Architecture

Two pieces, talking over HMAC:

   ┌───────────────────────────┐         ┌──────────────────────────────┐
   │   Control plane (Vercel)  │         │   Per-user VM (Fly.io)       │
   │                           │         │                              │
   │   apps/web (Next.js 16)   │ ──HMAC─►│   shell-mux  (:8080 public)  │
   │   @askrobin/db (Neon)     │         │   integrations  (loopback)   │
   │   @askrobin/billing       │ ◄─HMAC──│   dispatcher  (per-pane mux) │
   │   @askrobin/catalog       │         │   notifier  (outbox watcher) │
   │   @askrobin/core          │         │   sshd  (:443)               │
   └───────────────────────────┘         └──────────────────────────────┘
            ▲                                          ▲
            │                                          │
            └────── you (browser, SSH, chat) ──────────┘

Control plane

apps/web is a Next.js 16 App Router app on Vercel. Surfaces:

Marketing (/, /pricing, /privacy, /terms)
Signup + onboarding wizard
Cloud-shell SPA at /(app) — xterm.js connects to your VM's shell-mux via wss
Admin (/admin) gated by ADMIN_EMAILS
API routes for signup, secrets pass-through, ssh-keys, billing portal, OAuth broker, OAuth refresh, Stripe + Postmark webhooks
OAuth broker at /auth/start/[provider] and /auth/cb/[provider]

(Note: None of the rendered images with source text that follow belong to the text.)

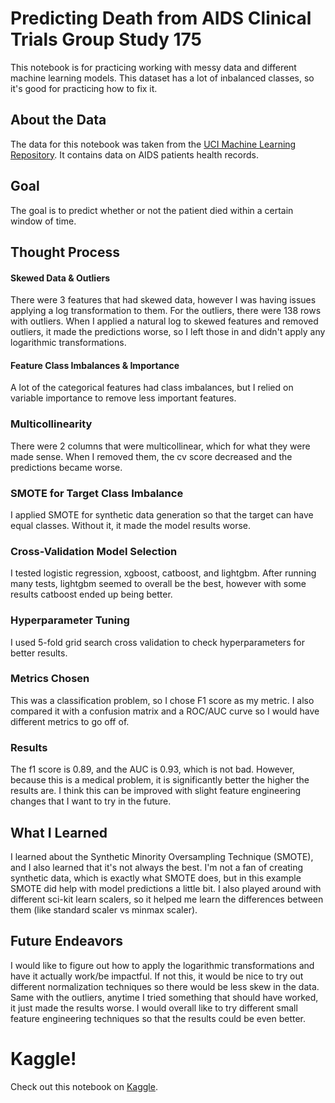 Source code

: # Predicting Death from AIDS Clinical Trials Group Study 175

This notebook is for practicing working with messy data and different machine learning models. This dataset has a lot of inbalanced classes, so it's good for practicing how to fix it.

## About the Data

The data for this notebook was taken from the [UCI Machine Learning Repository](https://archive.ics.uci.edu/dataset/890/aids+clinical+trials+group+study+175). It contains data on AIDS patients health records.

## Goal

The goal is to predict whether or not the patient died within a certain window of time.

## Thought Process

#### Skewed Data & Outliers

There were 3 features that had skewed data, however I was having issues applying a log transformation to them. For the outliers, there were 138 rows with outliers. When I applied a natural log to skewed features and removed outliers, it made the predictions worse, so I left those in and didn't apply any logarithmic transformations.

#### Feature Class Imbalances & Importance

A lot of the categorical features had class imbalances, but I relied on variable importance to remove less important features.

### Multicollinearity

There were 2 columns that were multicollinear, which for what they were made sense. When I removed them, the cv score decreased and the predictions became worse.

### SMOTE for Target Class Imbalance

I applied SMOTE for synthetic data generation so that the target can have equal classes. Without it, it made the model results worse.

### Cross-Validation Model Selection

I tested logistic regression, xgboost, catboost, and lightgbm. After running many tests, lightgbm seemed to overall be the best, however with some results catboost ended up being better.

### Hyperparameter Tuning

I used 5-fold grid search cross validation to check hyperparameters for better results.

### Metrics Chosen

This was a classification problem, so I chose F1 score as my metric. I also compared it with a confusion matrix and a ROC/AUC curve so I would have different metrics to go off of.

### Results

The f1 score is 0.89, and the AUC is 0.93, which is not bad. However, because this is a medical problem, it is significantly better the higher the results are. I think this can be improved with slight feature engineering changes that I want to try in the future.

## What I Learned

I learned about the Synthetic Minority Oversampling Technique (SMOTE), and I also learned that it's not always the best. I'm not a fan of creating synthetic data, which is exactly what SMOTE does, but in this example SMOTE did help with model predictions a little bit. I also played around with different sci-kit learn scalers, so it helped me learn the differences between them (like standard scaler vs minmax scaler).

## Future Endeavors

I would like to figure out how to apply the logarithmic transformations and have it actually work/be impactful. If not this, it would be nice to try out different normalization techniques so there would be less skew in the data. Same with the outliers, anytime I tried something that should have worked, it just made the results worse. I would overall like to try different small feature engineering techniques so that the results could be even better.

# Kaggle!

Check out this notebook on [Kaggle](https://www.kaggle.com/code/coreymichaud/predicting-death-from-aids-clinical-trial).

Auth.js v5 with Google sign-in and a JWT session. Drizzle on Neon Postgres for users, machines, subscriptions, oauth_sessions, audit_log, etc. The control plane never persists OAuth refresh tokens — just relays and forgets.

Per-user VM

Built from infra/vm-image/. Multi-stage Dockerfile, runs Ubuntu 24.04 + Node 22 + Tailscale + tmux + ttyd + sshd + Claude Code + robin-assistant. Image is ~1.4 GB and lives on Fly.

Inside, a supervisor entrypoint (scripts/entrypoint.sh) runs in place of systemd-as-PID-1:

| Service | Port | Profile | |---|---|---| | shell-mux | :8080 (public) | always | | integrations | 127.0.0.1:8081 | always | | sshd | :443 | always | | dispatcher | — | claimed only | | notifier | — | claimed only | | three scheduler loops | — | claimed only |

Two profiles, branched on INBOUND_KEY:

warm-pool — pre-spawned Fly machines waiting to be claimed. Skip the inner services to save RAM.
claimed — full stack. Triggered when the control plane pushes INBOUND_KEY and restarts the machine at signup.

The scheduler loops replace the classic systemd timers (Fly doesn't run systemd as PID 1):

robin run --due every 5 min
refresh-tokens.js every 30 min
update.sh daily, randomized 0–2h offset

Anthropic auth modes

You pick one at signup; both work, the difference is who Anthropic bills.

Paste (default). Bring your own Anthropic API key. We never see it. Stored at user-data/secrets/anthropic.json on your VM. Claude Code reads it on launch. We have zero say in your usage.
Broker. Anthropic billing pass-through. We hold the key on the control plane and proxy your traffic. Spec §16.1 ships this only after the ToS spike resolves.

Token-refresh dataflow

The most interesting cross-cutting piece. See Integrations → Token refresh for the user-facing version.

VM cron (every 30 min)
  └─ refresh-tokens.js scans user-data/secrets/*.json
     └─ for each near-expiring token:
        └─ POST CONTROL_PLANE_URL/api/oauth/refresh
           Headers: x-machine-id, x-robin-signature
           Body: { provider, refreshToken }
              ↓
           Control plane:
             1. look up machines.inbound_key by fly_machine_id
             2. verify HMAC over body
             3. catalog.getProvider(id) → broker client_id/secret env
             4. POST to provider's tokenEndpoint, grant_type=refresh_token
             5. return { tokens } — never persisted
              ↓
        VM writes tokens back to user-data/secrets/<provider>.json

Tested in two halves: the control-plane endpoint has 11 vitest cases covering HMAC gates, provider lookup, missing creds, success, refresh-token reuse, and provider failures. The VM-side script is exercised by the docker-build smoke test.

Why per-user VMs

A VM per user is the simplest model that gives you (a) real isolation, (b) a writable filesystem for user-data/, (c) a long-running tmux session that survives between turns, and (d) a place for incoming webhooks to land. We considered a single multi-tenant VM with workspace-per-user; the isolation story was bad enough we backed out.

Cost is fine because Fly auto-suspends idle machines. Warm-pool absorbs the cold-start hit so first-time signup is < 5 s.

Source

Code: github.com/kevinkiklee/askrobin.io

Spec: docs/spec.md, audit: docs/AUDIT.md, runbook: docs/RUNBOOK.md.